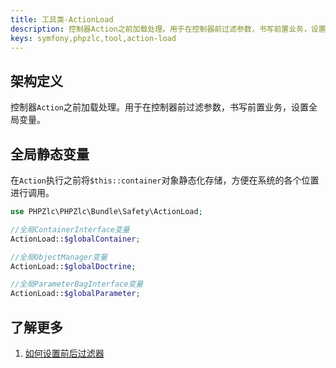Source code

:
 ```yaml
---
title: 工具类-ActionLoad
description: 控制器Action之前加载处理。用于在控制器前过滤参数，书写前置业务，设置全局变量。
keys: symfony,phpzlc,tool,action-load
---
```


## 架构定义

控制器`Action`之前加载处理。用于在控制器前过滤参数，书写前置业务，设置全局变量。

## 全局静态变量

在`Action`执行之前将`$this::container`对象静态化存储，方便在系统的各个位置进行调用。

```php
use PHPZlc\PHPZlc\Bundle\Safety\ActionLoad;

//全局ContainerInterface变量
ActionLoad::$globalContainer;

//全局ObjectManager变量
ActionLoad::$globalDoctrine;

//全局ParameterBagInterface变量
ActionLoad::$globalParameter;
```

## 了解更多

1. [如何设置前后过滤器](https://symfony.com/doc/current/event_dispatcher/before_after_filters.html#creating-an-event-subscriber)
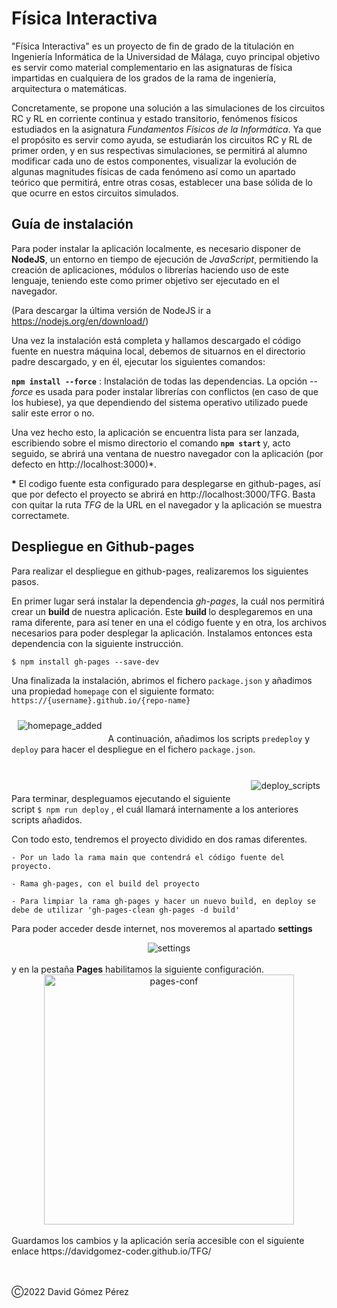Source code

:
# Física Interactiva
"Física Interactiva" es un proyecto de fin de grado de la titulación en Ingeniería Informática de la Universidad de Málaga, cuyo principal objetivo es servir como material complementario en las asignaturas de física impartidas en cualquiera de los grados de la rama de ingeniería, arquitectura o matemáticas.

Concretamente, se propone una solución a las simulaciones de los circuitos RC y RL en corriente continua y estado transitorio, fenómenos físicos estudiados en la asignatura <i>Fundamentos Físicos de la Informática</i>. Ya que el propósito es servir como ayuda, se estudiarán los circuitos RC y RL de primer orden, y en sus respectivas simulaciones, se permitirá al alumno modificar cada uno de estos componentes, visualizar la evolución de algunas magnitudes físicas de cada fenómeno así como un apartado teórico que permitirá, entre otras cosas, establecer una base sólida de lo que ocurre en estos circuitos simulados.


## Guía de instalación
Para poder instalar la aplicación localmente, es necesario disponer de <strong>NodeJS</strong>, un entorno en tiempo de ejecución de <i>JavaScript</i>, permitiendo la creación de aplicaciones, módulos o librerías haciendo uso de este lenguaje, teniendo este como primer objetivo ser ejecutado en el navegador. 

(Para descargar la última versión de NodeJS ir a https://nodejs.org/en/download/)

Una vez la instalación está completa y hallamos descargado el código fuente en nuestra máquina local, debemos de situarnos en el directorio padre descargado, y en él, ejecutar los siguientes comandos:

<strong>`npm install --force`</strong> : Instalación de todas las dependencias. La opción <i>--force</i> es usada para poder instalar librerías con conflictos (en caso de que los hubiese), ya que dependiendo del sistema operativo utilizado puede salir este error o no. 

Una vez hecho esto, la aplicación se encuentra lista para ser lanzada, escribiendo sobre el mismo directorio el comando <strong> `npm start` </strong> y, acto seguido, se abrirá una ventana de nuestro navegador con la aplicación (por defecto en http://localhost:3000)*.


<strong>*</strong> El codigo fuente esta configurado para desplegarse en github-pages, así que por defecto el proyecto se abrirá en http://localhost:3000/TFG. Basta con quitar la ruta <i>TFG</i> de la URL en el navegador y la aplicación se muestra correctamete.

## Despliegue en Github-pages
Para realizar el despliegue en github-pages, realizaremos los siguientes pasos. 

En primer lugar será instalar la dependencia <i>gh-pages</i>, la cuál nos permitirá crear un <strong>build </strong> de nuestra aplicación. Este <strong>build </strong> lo desplegaremos en una rama diferente, para así tener en una el código fuente y en otra, los archivos necesarios para poder desplegar la aplicación. Instalamos entonces esta dependencia con la siguiente instrucción.

```$ npm install gh-pages --save-dev ```

Una finalizada la instalación, abrimos el fichero `package.json` y añadimos una propiedad `homepage` con el siguiente formato: `https://{username}.github.io/{repo-name}`

<div style="text-align: center">
    <img alt="homepage_added" src="./docs/imgs/homepage.PNG" style="float: left; margin: 10px" />
</div>

<br />

A continuación, añadimos los scripts `predeploy` y `deploy` para hacer el despliegue en el fichero `package.json`.


<br/>
<div style="text-align: center">
    <img alt="deploy_scripts" src="./docs/imgs/deploy_scripts.PNG" style="float: right; margin: 10px;"/>
</div>

<br />

Para terminar, despleguamos ejecutando el siguiente script ```$ npm run deploy``` , el cuál llamará internamente a los anteriores scripts añadidos.

Con todo esto, tendremos el proyecto dividido en dos ramas diferentes.
    
    - Por un lado la rama main que contendrá el código fuente del proyecto.

    - Rama gh-pages, con el build del proyecto

    - Para limpiar la rama gh-pages y hacer un nuevo build, en deploy se debe de utilizar 'gh-pages-clean gh-pages -d build'

Para poder acceder desde internet, nos moveremos al apartado <strong>settings</strong> 

<div style="text-align: center">
    <img alt="settings" src="./docs/imgs/settings.PNG"/>
</div>

<br />
y en la pestaña <strong>Pages</strong> habilitamos la siguiente configuración. 

<br/>

<div style="text-align: center">
    <img alt="pages-conf" src="./docs/imgs/pages-conf.PNG" width="400"/>
</div>

<br />
Guardamos los cambios y la aplicación sería accesible con el siguiente enlace
https://davidgomez-coder.github.io/TFG/ 

<br /><br />
Ⓒ2022 David Gómez Pérez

____________________

Exercise goal = Copy out all the data without changing anything, and drop the pictures.

Result of the task =
Source code

:
 ```yaml
---
title: 工具类-ActionLoad
description: 控制器Action之前加载处理。用于在控制器前过滤参数，书写前置业务，设置全局变量。
keys: symfony,phpzlc,tool,action-load
---
```


## 架构定义

控制器`Action`之前加载处理。用于在控制器前过滤参数，书写前置业务，设置全局变量。

## 全局静态变量

在`Action`执行之前将`$this::container`对象静态化存储，方便在系统的各个位置进行调用。

```php
use PHPZlc\PHPZlc\Bundle\Safety\ActionLoad;

//全局ContainerInterface变量
ActionLoad::$globalContainer;

//全局ObjectManager变量
ActionLoad::$globalDoctrine;

//全局ParameterBagInterface变量
ActionLoad::$globalParameter;
```

## 了解更多

1. [如何设置前后过滤器](https://symfony.com/doc/current/event_dispatcher/before_after_filters.html#creating-an-event-subscriber)
Source code

:
# Física Interactiva
"Física Interactiva" es un proyecto de fin de grado de la titulación en Ingeniería Informática de la Universidad de Málaga, cuyo principal objetivo es servir como material complementario en las asignaturas de física impartidas en cualquiera de los grados de la rama de ingeniería, arquitectura o matemáticas.

Concretamente, se propone una solución a las simulaciones de los circuitos RC y RL en corriente continua y estado transitorio, fenómenos físicos estudiados en la asignatura <i>Fundamentos Físicos de la Informática</i>. Ya que el propósito es servir como ayuda, se estudiarán los circuitos RC y RL de primer orden, y en sus respectivas simulaciones, se permitirá al alumno modificar cada uno de estos componentes, visualizar la evolución de algunas magnitudes físicas de cada fenómeno así como un apartado teórico que permitirá, entre otras cosas, establecer una base sólida de lo que ocurre en estos circuitos simulados.


## Guía de instalación
Para poder instalar la aplicación localmente, es necesario disponer de <strong>NodeJS</strong>, un entorno en tiempo de ejecución de <i>JavaScript</i>, permitiendo la creación de aplicaciones, módulos o librerías haciendo uso de este lenguaje, teniendo este como primer objetivo ser ejecutado en el navegador. 

(Para descargar la última versión de NodeJS ir a https://nodejs.org/en/download/)

Una vez la instalación está completa y hallamos descargado el código fuente en nuestra máquina local, debemos de situarnos en el directorio padre descargado, y en él, ejecutar los siguientes comandos:

<strong>`npm install --force`</strong> : Instalación de todas las dependencias. La opción <i>--force</i> es usada para poder instalar librerías con conflictos (en caso de que los hubiese), ya que dependiendo del sistema operativo utilizado puede salir este error o no. 

Una vez hecho esto, la aplicación se encuentra lista para ser lanzada, escribiendo sobre el mismo directorio el comando <strong> `npm start` </strong> y, acto seguido, se abrirá una ventana de nuestro navegador con la aplicación (por defecto en http://localhost:3000)*.


<strong>*</strong> El codigo fuente esta configurado para desplegarse en github-pages, así que por defecto el proyecto se abrirá en http://localhost:3000/TFG. Basta con quitar la ruta <i>TFG</i> de la URL en el navegador y la aplicación se muestra correctamete.

## Despliegue en Github-pages
Para realizar el despliegue en github-pages, realizaremos los siguientes pasos. 

En primer lugar será instalar la dependencia <i>gh-pages</i>, la cuál nos permitirá crear un <strong>build </strong> de nuestra aplicación. Este <strong>build </strong> lo desplegaremos en una rama diferente, para así tener en una el código fuente y en otra, los archivos necesarios para poder desplegar la aplicación. Instalamos entonces esta dependencia con la siguiente instrucción.

```$ npm install gh-pages --save-dev ```

Una finalizada la instalación, abrimos el fichero `package.json` y añadimos una propiedad `homepage` con el siguiente formato: `https://{username}.github.io/{repo-name}`

<div style="text-align: center">
    <img alt="homepage_added" src="./docs/imgs/homepage.PNG" style="float: left; margin: 10px" />
</div>

<br />

A continuación, añadimos los scripts `predeploy` y `deploy` para hacer el despliegue en el fichero `package.json`.


<br/>
<div style="text-align: center">
    <img alt="deploy_scripts" src="./docs/imgs/deploy_scripts.PNG" style="float: right; margin: 10px;"/>
</div>

<br />

Para terminar, despleguamos ejecutando el siguiente script ```$ npm run deploy``` , el cuál llamará internamente a los anteriores scripts añadidos.

Con todo esto, tendremos el proyecto dividido en dos ramas diferentes.
    
    - Por un lado la rama main que contendrá el código fuente del proyecto.

    - Rama gh-pages, con el build del proyecto

    - Para limpiar la rama gh-pages y hacer un nuevo build, en deploy se debe de utilizar 'gh-pages-clean gh-pages -d build'

Para poder acceder desde internet, nos moveremos al apartado <strong>settings</strong> 

<div style="text-align: center">
    <img alt="settings" src="./docs/imgs/settings.PNG"/>
</div>

<br />
y en la pestaña <strong>Pages</strong> habilitamos la siguiente configuración. 

<br/>

<div style="text-align: center">
    <img alt="pages-conf" src="./docs/imgs/pages-conf.PNG" width="400"/>
</div>

<br />
Guardamos los cambios y la aplicación sería accesible con el siguiente enlace
https://davidgomez-coder.github.io/TFG/ 

<br /><br />
Ⓒ2022 David Gómez Pérez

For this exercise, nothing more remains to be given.